When you have "den/det" + indefinite noun, there should always be a relative clause following it.

Det här är den bil (som) de flydde i = This is the car that they escaped in.
Den politiker som inte ljuger vill jag träffa = The politician who isn't lying, I want to meet.
Jag vill ha den katt som är sötast = I want the cat that is cutest
Han såg den kvinna (som) han var kär i = He saw the woman that he was in love with

In a relative clause, som can be omitted when referring to the object.


Up until now, I was under the impression that Swedish grammar does not distinguish between restrictive and non-restrictive types of relative clauses, whereas English grammar does. (The former type of relative clause narrows down what the antecedent refers to, hence it is also known as defining relative clause, while the latter merely provides ancillary information about it.) In translating a relative clause from Swedish to English (where the antecedent is a definite noun), one has to infer from the context which meaning is intended and choose the appropriate construction in English accordingly.

Now with determinative pronoun + indefinite noun as antecedent, I see that all of Blehg's relative clause examples are of the restrictive/defining type. This seems not just accidental, and it makes sense that one wouldn't put the "special focus" on the noun, if the relative clause is only to provide supplemental information.
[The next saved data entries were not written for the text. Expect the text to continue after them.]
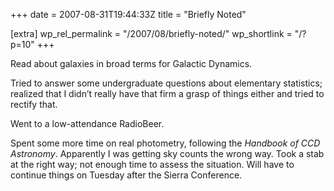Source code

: +++
date = 2007-08-31T19:44:33Z
title = "Briefly Noted"

[extra]
wp_rel_permalink = "/2007/08/briefly-noted/"
wp_shortlink = "/?p=10"
+++

Read about galaxies in broad terms for Galactic Dynamics.

Tried to answer some undergraduate questions about elementary statistics;
realized that I didn’t really have that firm a grasp of things either and
tried to rectify that.

Went to a low-attendance RadioBeer.

Spent some more time on real photometry, following the _Handbook of CCD
Astronomy_. Apparently I was getting sky counts the wrong way. Took a stab at
the right way; not enough time to assess the situation. Will have to continue
things on Tuesday after the Sierra Conference.
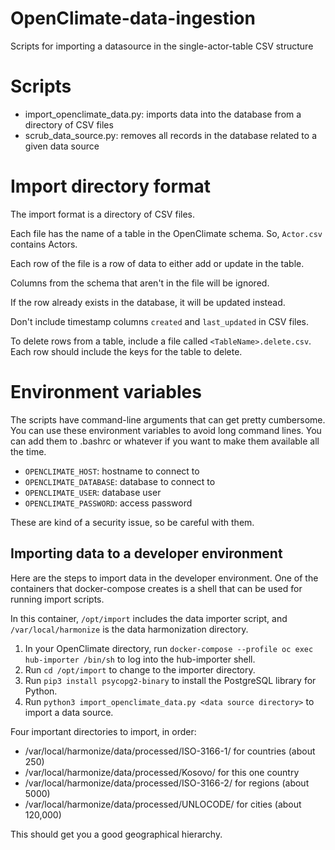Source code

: # OpenClimate-data-ingestion

Scripts for importing a datasource in the single-actor-table CSV structure

# Scripts

- import_openclimate_data.py: imports data into the database from a directory
  of CSV files
- scrub_data_source.py: removes all records in the database related to a
  given data source

# Import directory format

The import format is a directory of CSV files.

Each file has the name of a table in the OpenClimate schema. So, `Actor.csv`
contains Actors.

Each row of the file is a row of data to either add or update in the table.

Columns from the schema that aren't in the file will be ignored.

If the row already exists in the database, it will be updated instead.

Don't include timestamp columns `created` and `last_updated` in CSV files.

To delete rows from a table, include a file called `<TableName>.delete.csv`. Each row should include the keys for the table to delete.

# Environment variables

The scripts have command-line arguments that can get pretty cumbersome. You
can use these environment variables to avoid long command lines. You can
add them to .bashrc or whatever if you want to make them available all the
time.

- `OPENCLIMATE_HOST`: hostname to connect to
- `OPENCLIMATE_DATABASE`: database to connect to
- `OPENCLIMATE_USER`: database user
- `OPENCLIMATE_PASSWORD`: access password

These are kind of a security issue, so be careful with them.

## Importing data to a developer environment

Here are the steps to import data in the developer environment. One of the containers that docker-compose creates is a shell that can be used for running import scripts.

In this container, `/opt/import` includes the data importer script, and `/var/local/harmonize` is the data harmonization directory.

1. In your OpenClimate directory, run `docker-compose --profile oc exec hub-importer /bin/sh` to log into the hub-importer shell.
2. Run `cd /opt/import` to change to the importer directory.
3. Run `pip3 install psycopg2-binary` to install the PostgreSQL library for Python.
4. Run `python3 import_openclimate_data.py <data source directory>` to import a data source.

Four important directories to import, in order:

- /var/local/harmonize/data/processed/ISO-3166-1/ for countries (about 250)
- /var/local/harmonize/data/processed/Kosovo/ for this one country
- /var/local/harmonize/data/processed/ISO-3166-2/ for regions (about 5000)
- /var/local/harmonize/data/processed/UNLOCODE/ for cities (about 120,000)

This should get you a good geographical hierarchy.
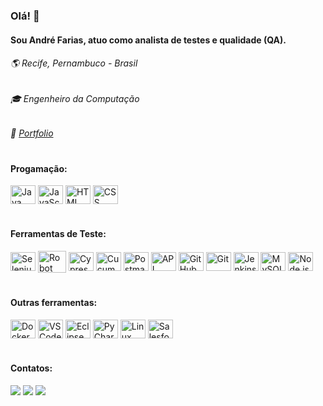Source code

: ### Olá! 👋
#### Sou André Farias, atuo como analista de testes e qualidade (QA).
###### 🌎 Recife, Pernambuco - Brasil
###### 🎓 Engenheiro da Computação
###### 📁 [Portfolio](https://andrefarias.my.canva.site/pt)
  
#
#### Progamação:
<img align="center" title="Java" height="30" width="40" src="https://www.svgrepo.com/show/184143/java.svg"> <img align="center" title="JavaScript" height="30" width="40" src="https://www.svgrepo.com/show/353925/javascript.svg"> <img align="center" title="HTML" height="30" width="40" src="https://www.svgrepo.com/show/226072/html-code.svg"> <img align="center" title="CSS" height="30" width="40" src="https://www.svgrepo.com/show/226144/css.svg">

#
#### Ferramentas de Teste:
<img align="center" title="Selenium" height="30" width="40" src="https://www.svgrepo.com/show/354321/selenium.svg"> <img align="center" title="Robot Framework" height="35" width="45" src="https://www.svgrepo.com/show/374049/robotframework.svg"> <img align="center" title="Cypress" height="30" width="40" src="https://www.svgrepo.com/show/353630/cypress.svg"> <img align="center" title="Cucumber" height="30" width="40" src="https://www.svgrepo.com/show/353625/cucumber.svg"> <img align="center" title="Postman" height="30" width="40" src="https://www.svgrepo.com/show/354202/postman-icon.svg"> <img align="center" title="API" height="30" width="40" src="https://www.svgrepo.com/show/375531/api.svg"> <img align="center" title="GitHub" height="30" width="40" src="https://www.svgrepo.com/show/439171/github.svg"> <img align="center" title="Git" height="30" width="40" src="https://www.svgrepo.com/show/452210/git.svg"> <img align="center" title="Jenkins" height="30" width="40" src="https://www.svgrepo.com/show/373699/jenkins.svg"> <img align="center" title="MySQL" height="30" width="40" src="https://www.svgrepo.com/show/439233/mysql.svg"> <img align="center" title="Node.js" height="30" width="40" src="https://www.svgrepo.com/show/452075/node-js.svg">

#
#### Outras ferramentas:
<img align="center" title="Docker" height="30" width="40" src="https://www.svgrepo.com/show/452192/docker.svg"> <img align="center" title="VSCode" height="30" width="40" src="https://www.svgrepo.com/show/374171/vscode.svg"> <img align="center" title="Eclipse" height="30" width="40" src="https://www.svgrepo.com/show/353685/eclipse-icon.svg">  <img align="center" title="PyCharm" height="30" width="40" src="https://www.svgrepo.com/show/354237/pycharm.svg"> <img align="center" title="Linux" height="30" width="40" src="https://www.svgrepo.com/show/354004/linux-tux.svg"> <img align="center" title="Salesforce" height="30" width="40" src="https://www.svgrepo.com/show/354306/salesforce.svg">

#
#### Contatos:
<a href="https://www.linkedin.com/in/andreefarias/" target="_blank"><img src="https://img.shields.io/badge/-LinkedIn-%230077B5?style=for-the-badge&logo=linkedin&logoColor=white" target="_blank"></a> 
<a href = "mailto:andre_luiz_08@hotmail.com"><img src="https://img.shields.io/badge/Hotmail-D14836?style=for-the-badge&logo=hotmail&logoColor=white" target="_blank"></a>
<a href="https://www.instagram.com/andreefarias_" target="_blank" rel="ext"><img src="https://img.shields.io/badge/-Instagram-%23E4405F?style=for-the-badge&logo=instagram&logoColor=white" target="_blank" rel="ext"></a>
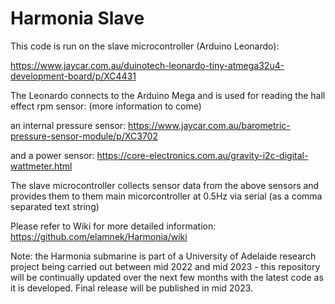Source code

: # Harmonia Slave
This code is run on the slave microcontroller (Arduino Leonardo):

https://www.jaycar.com.au/duinotech-leonardo-tiny-atmega32u4-development-board/p/XC4431

The Leonardo connects to the Arduino Mega and is used for reading the hall effect rpm sensor:
(more information to come) 

an internal pressure sensor:
https://www.jaycar.com.au/barometric-pressure-sensor-module/p/XC3702

and a power sensor:
https://core-electronics.com.au/gravity-i2c-digital-wattmeter.html

The slave microcontroller collects sensor data from the above sensors and provides them to them main micorcontroller at 0.5Hz via serial (as a comma separated text string)

Please refer to Wiki for more detailed information:
https://github.com/elamnek/Harmonia/wiki

Note: the Harmonia submarine is part of a University of Adelaide research project being carried out between mid 2022 and mid 2023 - this repository will be continually updated over the next few months with the latest code as it is developed. Final release will be published in mid 2023.
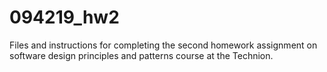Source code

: # 094219_hw2
Files and instructions for completing the second homework assignment on software design principles and patterns course at the Technion.
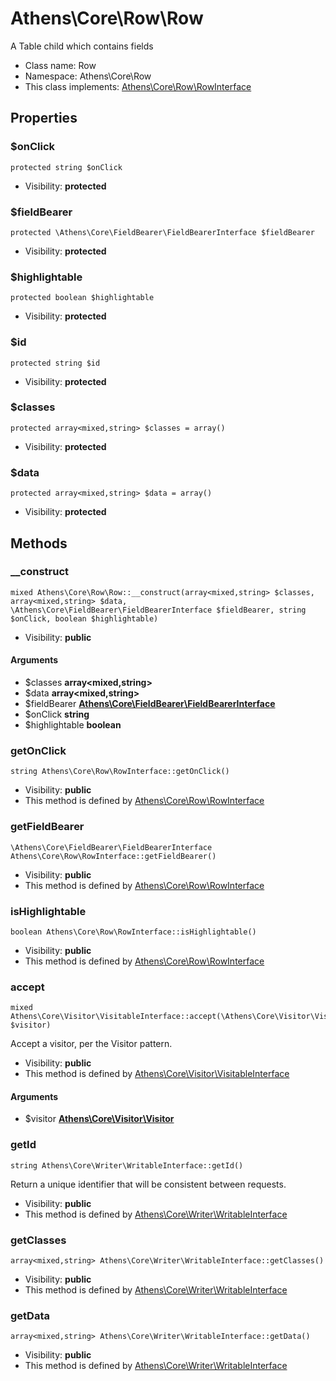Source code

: Athens\Core\Row\Row
===============

A Table child which contains fields




* Class name: Row
* Namespace: Athens\Core\Row
* This class implements: [Athens\Core\Row\RowInterface](Athens-Core-Row-RowInterface.md)




Properties
----------


### $onClick

    protected string $onClick





* Visibility: **protected**


### $fieldBearer

    protected \Athens\Core\FieldBearer\FieldBearerInterface $fieldBearer





* Visibility: **protected**


### $highlightable

    protected boolean $highlightable





* Visibility: **protected**


### $id

    protected string $id





* Visibility: **protected**


### $classes

    protected array<mixed,string> $classes = array()





* Visibility: **protected**


### $data

    protected array<mixed,string> $data = array()





* Visibility: **protected**


Methods
-------


### __construct

    mixed Athens\Core\Row\Row::__construct(array<mixed,string> $classes, array<mixed,string> $data, \Athens\Core\FieldBearer\FieldBearerInterface $fieldBearer, string $onClick, boolean $highlightable)





* Visibility: **public**


#### Arguments
* $classes **array&lt;mixed,string&gt;**
* $data **array&lt;mixed,string&gt;**
* $fieldBearer **[Athens\Core\FieldBearer\FieldBearerInterface](Athens-Core-FieldBearer-FieldBearerInterface.md)**
* $onClick **string**
* $highlightable **boolean**



### getOnClick

    string Athens\Core\Row\RowInterface::getOnClick()





* Visibility: **public**
* This method is defined by [Athens\Core\Row\RowInterface](Athens-Core-Row-RowInterface.md)




### getFieldBearer

    \Athens\Core\FieldBearer\FieldBearerInterface Athens\Core\Row\RowInterface::getFieldBearer()





* Visibility: **public**
* This method is defined by [Athens\Core\Row\RowInterface](Athens-Core-Row-RowInterface.md)




### isHighlightable

    boolean Athens\Core\Row\RowInterface::isHighlightable()





* Visibility: **public**
* This method is defined by [Athens\Core\Row\RowInterface](Athens-Core-Row-RowInterface.md)




### accept

    mixed Athens\Core\Visitor\VisitableInterface::accept(\Athens\Core\Visitor\Visitor $visitor)

Accept a visitor, per the Visitor pattern.



* Visibility: **public**
* This method is defined by [Athens\Core\Visitor\VisitableInterface](Athens-Core-Visitor-VisitableInterface.md)


#### Arguments
* $visitor **[Athens\Core\Visitor\Visitor](Athens-Core-Visitor-Visitor.md)**



### getId

    string Athens\Core\Writer\WritableInterface::getId()

Return a unique identifier that will be consistent between requests.



* Visibility: **public**
* This method is defined by [Athens\Core\Writer\WritableInterface](Athens-Core-Writer-WritableInterface.md)




### getClasses

    array<mixed,string> Athens\Core\Writer\WritableInterface::getClasses()





* Visibility: **public**
* This method is defined by [Athens\Core\Writer\WritableInterface](Athens-Core-Writer-WritableInterface.md)




### getData

    array<mixed,string> Athens\Core\Writer\WritableInterface::getData()





* Visibility: **public**
* This method is defined by [Athens\Core\Writer\WritableInterface](Athens-Core-Writer-WritableInterface.md)



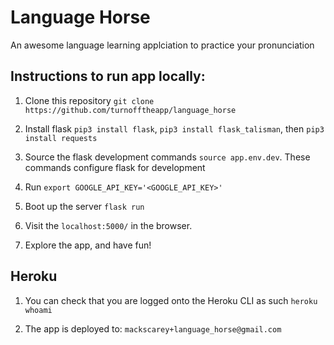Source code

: # Language Horse
An awesome language learning applciation to practice your pronunciation

## Instructions to run app locally:

1. Clone this repository `git clone https://github.com/turnofftheapp/language_horse`

2. Install flask `pip3 install flask`, `pip3 install flask_talisman`, then `pip3 install requests`

3. Source the flask development commands `source app.env.dev`. These commands configure flask for development

4. Run `export GOOGLE_API_KEY='<GOOGLE_API_KEY>'`

5. Boot up the server `flask run`

6. Visit the `localhost:5000/` in the browser.

7. Explore the app, and have fun!

## Heroku

1. You can check that you are logged onto the Heroku CLI as such `heroku whoami`

2. The app is deployed to: `mackscarey+language_horse@gmail.com`
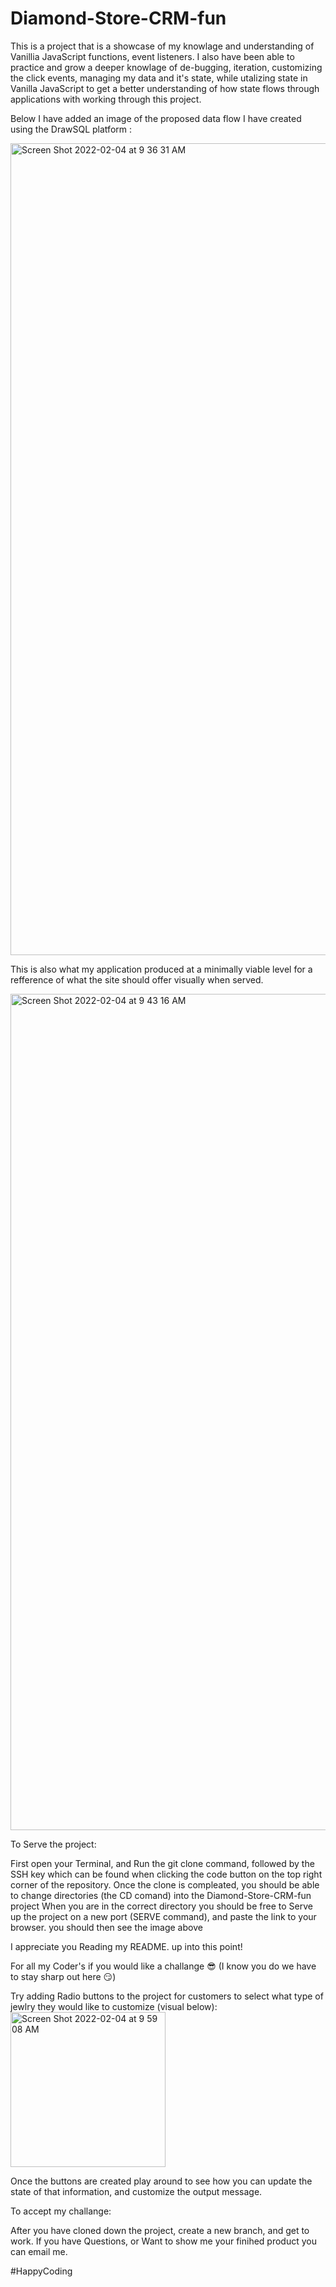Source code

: # Diamond-Store-CRM-fun
This is a project that is a showcase of my knowlage and understanding of Vanillia JavaScript functions, event listeners. I also have been able to practice and grow 
a deeper knowlage of de-bugging, iteration, customizing the click events, managing my data and it's state, while utalizing state in Vanilla JavaScript to get a better understanding of how state flows through applications with working through this project.

Below I have added an image of the proposed data flow I have created using the DrawSQL platform :

<img width="1299" alt="Screen Shot 2022-02-04 at 9 36 31 AM" src="https://user-images.githubusercontent.com/90797657/152557195-184f76b2-d153-4d9c-aaae-dd5e49ace5ac.png">

This is also what my application produced at a minimally viable level for a refference of what the site should offer visually when served.

<img width="1338" alt="Screen Shot 2022-02-04 at 9 43 16 AM" src="https://user-images.githubusercontent.com/90797657/152558358-991a8a3a-c38b-4d4c-ad84-f749bc08a813.png">

To Serve the project:

First open your Terminal, and Run the git clone command, followed by the SSH key which can be found when clicking the code button on the top right corner of the repository.
Once the clone is compleated, you should be able to change directories (the CD comand) into the Diamond-Store-CRM-fun project
When you are in the correct directory you should be free to Serve up the project on a new port (SERVE command), and paste the link to your browser. you should then see the image above

I appreciate you Reading my README. up into this point!

For all my Coder's if you would like a challange  😎 (I know you do we have to stay sharp out here 😏)

Try adding Radio buttons to the project for customers to select what type of jewlry they would like to customize (visual below):
<img width="248" alt="Screen Shot 2022-02-04 at 9 59 08 AM" src="https://user-images.githubusercontent.com/90797657/152560920-ee30ce88-d2ad-46ee-9034-60628f83d9da.png">

Once the buttons are created play around to see how you can update the state of that information, and customize the output message.

To accept my challange:

After you have cloned down the project, create a new branch, and get to work. If you have Questions, or Want to show me your finihed product you can email me.

#HappyCoding
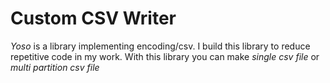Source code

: # Custom CSV Writer

*Yoso* is a library implementing encoding/csv. I build this library to reduce repetitive code in my work.
With this library you can make *single csv file* or *multi partition csv file*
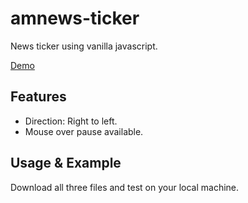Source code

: # amnews-ticker

News ticker using vanilla javascript.

[Demo](https://a4lmamun.github.io/amnews-ticker/index.html)

## Features

* Direction: Right to left.
* Mouse over pause available.

## Usage & Example

Download all three files and test on your local machine.
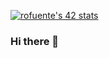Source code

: <a href="https://github.com/JaeSeoKim/badge42"><img src="https://badge42.vercel.app/api/v2/cle8jmjoa00540flbbmywe2h9/stats?cursusId=21&coalitionId=64" alt="rofuente's 42 stats" /></a>

### Hi there 👋

<!--
**RSNinjae42/RSNinjae42** is a ✨ _special_ ✨ repository because its `README.md` (this file) appears on your GitHub profile.

Here are some ideas to get you started:

- 🔭 I’m currently working on ...
- 🌱 I’m currently learning ...
- 👯 I’m looking to collaborate on ...
- 🤔 I’m looking for help with ...
- 💬 Ask me about ...
- 📫 How to reach me: ...
- 😄 Pronouns: ...
- ⚡ Fun fact: ...
-->
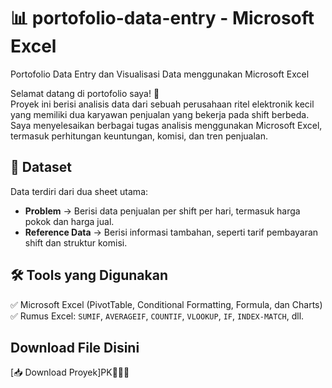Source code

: # 📊 portofolio-data-entry - Microsoft Excel
Portofolio Data Entry dan Visualisasi Data menggunakan Microsoft Excel

Selamat datang di portofolio saya! 🎉  
Proyek ini berisi analisis data dari sebuah perusahaan ritel elektronik kecil yang memiliki dua karyawan penjualan yang bekerja pada shift berbeda. Saya menyelesaikan berbagai tugas analisis menggunakan Microsoft Excel, termasuk perhitungan keuntungan, komisi, dan tren penjualan.  

## 📌 Dataset  
Data terdiri dari dua sheet utama:  
- **Problem** → Berisi data penjualan per shift per hari, termasuk harga pokok dan harga jual.  
- **Reference Data** → Berisi informasi tambahan, seperti tarif pembayaran shift dan struktur komisi.  

## 🛠️ Tools yang Digunakan  
✅ Microsoft Excel (PivotTable, Conditional Formatting, Formula, dan Charts)  
✅ Rumus Excel: `SUMIF`, `AVERAGEIF`, `COUNTIF`, `VLOOKUP`, `IF`, `INDEX-MATCH`, dll.  

## Download File Disini
[📥 Download Proyek]PK
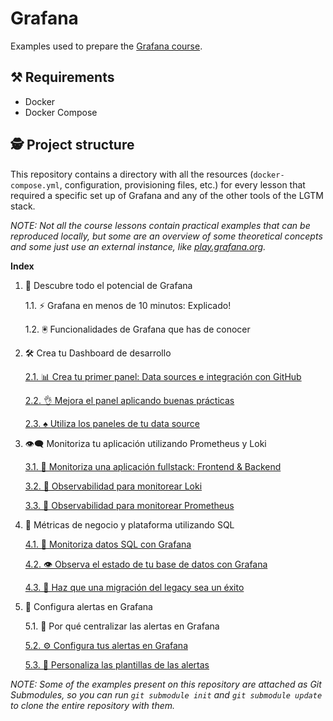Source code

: # Grafana

Examples used to prepare the [Grafana course](https://pro.codely.com/library/grafana-203964/521119/about/).

## ⚒️️ Requirements

- Docker
- Docker Compose

## 🕵️ Project structure

This repository contains a directory with all the resources (`docker-compose.yml`, configuration, provisioning files,
etc.) for every lesson that required a specific set up of Grafana and any of the other tools of the LGTM stack.

*NOTE: Not all the course lessons contain practical examples that can be reproduced locally, but some are an overview
of some theoretical concepts and some just use an external instance, like [play.grafana.org](https://play.grafana.org/).*

**Index**

1. 🚀 Descubre todo el potencial de Grafana

    1.1. ⚡️ Grafana en menos de 10 minutos: Explicado!

    1.2. 🖲️ Funcionalidades de Grafana que has de conocer

2. 🛠️ Crea tu Dashboard de desarrollo

   [2.1. 📊 Crea tu primer panel: Data sources e integración con GitHub](./2-your-dashboard-for-development)

   [2.2. 👌 Mejora el panel aplicando buenas prácticas](./2-your-dashboard-for-development)

   [2.3. ♠️ Utiliza los paneles de tu data source](./2-your-dashboard-for-development)

3. 👁️‍🗨️ Monitoriza tu aplicación utilizando Prometheus y Loki

   [3.1. 👀 Monitoriza una aplicación fullstack: Frontend & Backend](./3-fullstack-e2e-web-shop-o11y)

   [3.2. 🪬 Observabilidad para monitorear Loki](./3-fullstack-e2e-web-shop-o11y)

   [3.3. 🦬 Observabilidad para monitorear Prometheus](./3-fullstack-e2e-web-shop-o11y)

4. 🐳 Métricas de negocio y plataforma utilizando SQL

   [4.1. 🐋 Monitoriza datos SQL con Grafana](./4-monitor-your-sql-db)

   [4.2. 👁️ Observa el estado de tu base de datos con Grafana](./4-monitor-your-sql-db)

   [4.3. 🎩 Haz que una migración del legacy sea un éxito](./4-monitor-your-sql-db)

5. 🚨 Configura alertas en Grafana

   5.1. 🔔 Por qué centralizar las alertas en Grafana

   [5.2. ⚙️ Configura tus alertas en Grafana](./5-grafana-alerts)

   [5.3. 🎨 Personaliza las plantillas de las alertas](./5-grafana-alerts)

*NOTE: Some of the examples present on this repository are attached as Git Submodules, so you can run
`git submodule init` and `git submodule update` to clone the entire repository with them.*
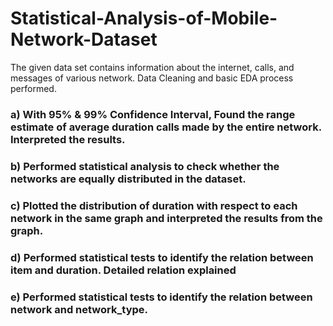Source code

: # Statistical-Analysis-of-Mobile-Network-Dataset

The given data set contains information about the internet, calls, and messages of various network. Data Cleaning and basic EDA process performed. 

### a) With 95% & 99% Confidence Interval, Found the range estimate of average duration calls made by the entire network.  Interpreted the results.
### b) Performed statistical analysis to check whether the networks are equally distributed in the dataset.
### c) Plotted the distribution of duration with respect to each network in the same graph and interpreted the results from the graph.
### d)	Performed statistical tests to identify the relation between item and duration. Detailed relation explained
### e)	Performed statistical tests to identify the relation between network and network_type. 
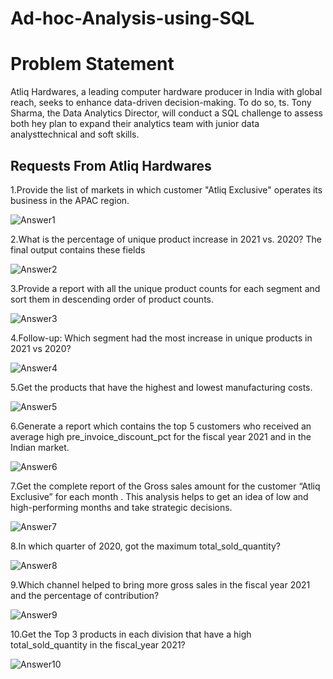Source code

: # Ad-hoc-Analysis-using-SQL

# Problem Statement
Atliq Hardwares, a leading computer hardware producer in India with global reach, seeks to enhance data-driven decision-making. To do so, ts. Tony Sharma, the Data Analytics Director, will conduct a SQL challenge to assess both hey plan to expand their analytics team with junior data analysttechnical and soft skills.

## Requests From Atliq Hardwares
1.Provide the list of markets in which customer "Atliq Exclusive" operates its business in the APAC region.

![Answer1](https://github.com/Viknesh-analyst/Ad-hoc-Analysis-using-SQL/blob/5d4678c2690ac664cf9f686d4fef5115195a0307/Answer%201.png)

2.What is the percentage of unique product increase in 2021 vs. 2020? The final output contains these fields

![Answer2](https://github.com/Viknesh-analyst/Ad-hoc-Analysis-using-SQL/blob/5d4678c2690ac664cf9f686d4fef5115195a0307/Answer%202.png)

3.Provide a report with all the unique product counts for each segment and sort them in descending order of product counts.

![Answer3](https://github.com/Viknesh-analyst/Ad-hoc-Analysis-using-SQL/blob/5d4678c2690ac664cf9f686d4fef5115195a0307/answer%203.png)

4.Follow-up: Which segment had the most increase in unique products in 2021 vs 2020?

![Answer4](https://github.com/Viknesh-analyst/Ad-hoc-Analysis-using-SQL/blob/5d4678c2690ac664cf9f686d4fef5115195a0307/Answer%204.png)

5.Get the products that have the highest and lowest manufacturing costs.

![Answer5](https://github.com/Viknesh-analyst/Ad-hoc-Analysis-using-SQL/blob/5d4678c2690ac664cf9f686d4fef5115195a0307/Answer%205.png)

6.Generate a report which contains the top 5 customers who received an average high pre_invoice_discount_pct for the fiscal year 2021 and in the Indian market.

![Answer6](https://github.com/Viknesh-analyst/Ad-hoc-Analysis-using-SQL/blob/5d4678c2690ac664cf9f686d4fef5115195a0307/Answer%206.png)

7.Get the complete report of the Gross sales amount for the customer “Atliq Exclusive” for each month . This analysis helps to get an idea of low and high-performing months and take strategic decisions.

![Answer7](https://github.com/Viknesh-analyst/Ad-hoc-Analysis-using-SQL/blob/5d4678c2690ac664cf9f686d4fef5115195a0307/Answer%207.png)

8.In which quarter of 2020, got the maximum total_sold_quantity?

![Answer8](https://github.com/Viknesh-analyst/Ad-hoc-Analysis-using-SQL/blob/5d4678c2690ac664cf9f686d4fef5115195a0307/Answer%208.png)

9.Which channel helped to bring more gross sales in the fiscal year 2021 and the percentage of contribution?

![Answer9](https://github.com/Viknesh-analyst/Ad-hoc-Analysis-using-SQL/blob/5d4678c2690ac664cf9f686d4fef5115195a0307/Answer%209.png)

10.Get the Top 3 products in each division that have a high total_sold_quantity in the fiscal_year 2021?

![Answer10](https://github.com/Viknesh-analyst/Ad-hoc-Analysis-using-SQL/blob/5d4678c2690ac664cf9f686d4fef5115195a0307/Answer%2010.png)


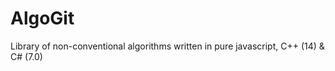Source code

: # AlgoGit
Library of non-conventional algorithms written in pure javascript, C++ (14) &amp; C# (7.0)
It seems that Swedish grammar does distinguish between restrictive and non-restrictive relative clauses after all, albeit it is only optional to make this distinction.


Is there a longer article on this in duolingo?


I've been trying to learn I Riden Så, and I was curious about the line "All under den linden så gröna". I thought it was a case of poetic license, but now I'm confused.


It's lyrics, and it's deliberately using sometimes old to archaic Swedish. I would consider every line in such a song completely useless for learning grammar.


Tack! Jag tycker om lyssna på den gamla låtar. Jag hittade Brun, I Riden Så, och Herr Mannelig. Jag försöker lär mig dem för att jag kanne sjunga dem på reenacting evenemanger.


Don't get me wrong - I think that's great. Just not a very reliable teaching aid. :)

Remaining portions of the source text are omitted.